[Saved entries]
┏━━

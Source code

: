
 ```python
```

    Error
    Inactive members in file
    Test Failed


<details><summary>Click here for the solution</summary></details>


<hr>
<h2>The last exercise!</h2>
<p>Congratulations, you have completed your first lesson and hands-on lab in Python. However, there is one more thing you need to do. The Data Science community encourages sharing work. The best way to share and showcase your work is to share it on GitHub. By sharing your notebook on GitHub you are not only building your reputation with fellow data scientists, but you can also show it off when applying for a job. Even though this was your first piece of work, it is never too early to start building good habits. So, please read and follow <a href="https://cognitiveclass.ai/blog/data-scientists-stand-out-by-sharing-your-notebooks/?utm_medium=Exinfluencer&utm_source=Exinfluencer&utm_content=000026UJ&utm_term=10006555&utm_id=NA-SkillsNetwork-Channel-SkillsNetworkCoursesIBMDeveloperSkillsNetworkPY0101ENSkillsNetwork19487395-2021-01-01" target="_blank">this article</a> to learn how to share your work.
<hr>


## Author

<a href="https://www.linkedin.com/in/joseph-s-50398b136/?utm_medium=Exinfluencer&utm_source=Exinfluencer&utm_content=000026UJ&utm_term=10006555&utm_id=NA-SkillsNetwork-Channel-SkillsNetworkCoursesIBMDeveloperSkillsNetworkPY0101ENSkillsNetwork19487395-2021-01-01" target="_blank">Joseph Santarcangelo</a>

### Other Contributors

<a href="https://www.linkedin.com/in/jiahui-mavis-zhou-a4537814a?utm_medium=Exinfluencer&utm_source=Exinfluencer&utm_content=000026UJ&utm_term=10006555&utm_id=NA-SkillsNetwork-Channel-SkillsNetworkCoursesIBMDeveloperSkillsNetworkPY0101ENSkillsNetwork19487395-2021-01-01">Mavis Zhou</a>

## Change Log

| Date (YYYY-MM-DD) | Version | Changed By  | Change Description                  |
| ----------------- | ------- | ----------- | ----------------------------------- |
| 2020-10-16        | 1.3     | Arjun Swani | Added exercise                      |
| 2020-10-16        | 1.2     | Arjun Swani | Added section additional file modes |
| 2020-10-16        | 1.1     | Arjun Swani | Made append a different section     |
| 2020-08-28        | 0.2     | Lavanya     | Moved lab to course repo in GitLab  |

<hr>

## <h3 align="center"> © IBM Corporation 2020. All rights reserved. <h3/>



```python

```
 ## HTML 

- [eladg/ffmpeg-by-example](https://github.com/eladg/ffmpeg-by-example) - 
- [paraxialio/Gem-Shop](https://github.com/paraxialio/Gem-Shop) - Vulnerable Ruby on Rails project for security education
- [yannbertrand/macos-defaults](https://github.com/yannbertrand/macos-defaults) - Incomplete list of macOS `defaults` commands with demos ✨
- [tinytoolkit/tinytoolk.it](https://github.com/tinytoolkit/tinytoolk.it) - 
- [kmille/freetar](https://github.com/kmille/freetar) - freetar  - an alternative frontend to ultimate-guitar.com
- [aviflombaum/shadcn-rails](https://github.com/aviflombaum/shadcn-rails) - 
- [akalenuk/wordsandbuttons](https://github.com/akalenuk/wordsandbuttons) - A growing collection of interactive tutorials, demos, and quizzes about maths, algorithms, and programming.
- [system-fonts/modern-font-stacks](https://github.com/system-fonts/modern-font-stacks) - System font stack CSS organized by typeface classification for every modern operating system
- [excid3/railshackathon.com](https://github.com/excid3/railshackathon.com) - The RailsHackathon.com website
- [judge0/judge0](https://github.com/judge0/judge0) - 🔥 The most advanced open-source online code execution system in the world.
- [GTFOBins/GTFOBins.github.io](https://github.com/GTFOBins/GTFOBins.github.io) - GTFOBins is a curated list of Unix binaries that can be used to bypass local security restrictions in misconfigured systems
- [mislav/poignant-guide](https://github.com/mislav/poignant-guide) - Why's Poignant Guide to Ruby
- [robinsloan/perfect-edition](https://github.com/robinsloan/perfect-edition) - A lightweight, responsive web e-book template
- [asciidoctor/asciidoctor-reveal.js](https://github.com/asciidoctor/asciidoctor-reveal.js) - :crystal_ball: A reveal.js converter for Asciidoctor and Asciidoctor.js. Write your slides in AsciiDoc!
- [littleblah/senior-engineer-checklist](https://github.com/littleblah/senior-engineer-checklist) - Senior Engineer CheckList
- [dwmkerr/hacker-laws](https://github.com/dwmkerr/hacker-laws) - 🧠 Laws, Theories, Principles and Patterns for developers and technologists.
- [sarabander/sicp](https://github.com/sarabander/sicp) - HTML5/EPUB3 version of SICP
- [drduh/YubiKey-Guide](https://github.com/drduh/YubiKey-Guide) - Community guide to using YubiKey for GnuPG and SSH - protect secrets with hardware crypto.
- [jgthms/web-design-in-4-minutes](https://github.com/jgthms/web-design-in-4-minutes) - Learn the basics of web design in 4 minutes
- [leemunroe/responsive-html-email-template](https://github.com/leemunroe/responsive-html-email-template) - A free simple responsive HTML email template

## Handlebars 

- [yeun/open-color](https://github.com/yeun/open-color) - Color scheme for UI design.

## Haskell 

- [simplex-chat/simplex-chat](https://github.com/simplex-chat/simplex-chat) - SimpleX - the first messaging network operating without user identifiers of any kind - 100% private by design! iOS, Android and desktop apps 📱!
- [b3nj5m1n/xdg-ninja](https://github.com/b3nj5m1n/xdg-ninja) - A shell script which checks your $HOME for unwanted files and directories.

┗━━

- _Exercise directions_
Each line, beginning at the one that contains "developers and technologists." and continuing through the end of the records, must be written out exactly, first and last included.

- _Result below_
- [dwmkerr/hacker-laws](https://github.com/dwmkerr/hacker-laws) - 🧠 Laws, Theories, Principles and Patterns for developers and technologists.
- [sarabander/sicp](https://github.com/sarabander/sicp) - HTML5/EPUB3 version of SICP
- [drduh/YubiKey-Guide](https://github.com/drduh/YubiKey-Guide) - Community guide to using YubiKey for GnuPG and SSH - protect secrets with hardware crypto.
- [jgthms/web-design-in-4-minutes](https://github.com/jgthms/web-design-in-4-minutes) - Learn the basics of web design in 4 minutes
- [leemunroe/responsive-html-email-template](https://github.com/leemunroe/responsive-html-email-template) - A free simple responsive HTML email template

## Handlebars 

- [yeun/open-color](https://github.com/yeun/open-color) - Color scheme for UI design.

## Haskell 

- [simplex-chat/simplex-chat](https://github.com/simplex-chat/simplex-chat) - SimpleX - the first messaging network operating without user identifiers of any kind - 100% private by design! iOS, Android and desktop apps 📱!
- [b3nj5m1n/xdg-ninja](https://github.com/b3nj5m1n/xdg-ninja) - A shell script which checks your $HOME for unwanted files and directories.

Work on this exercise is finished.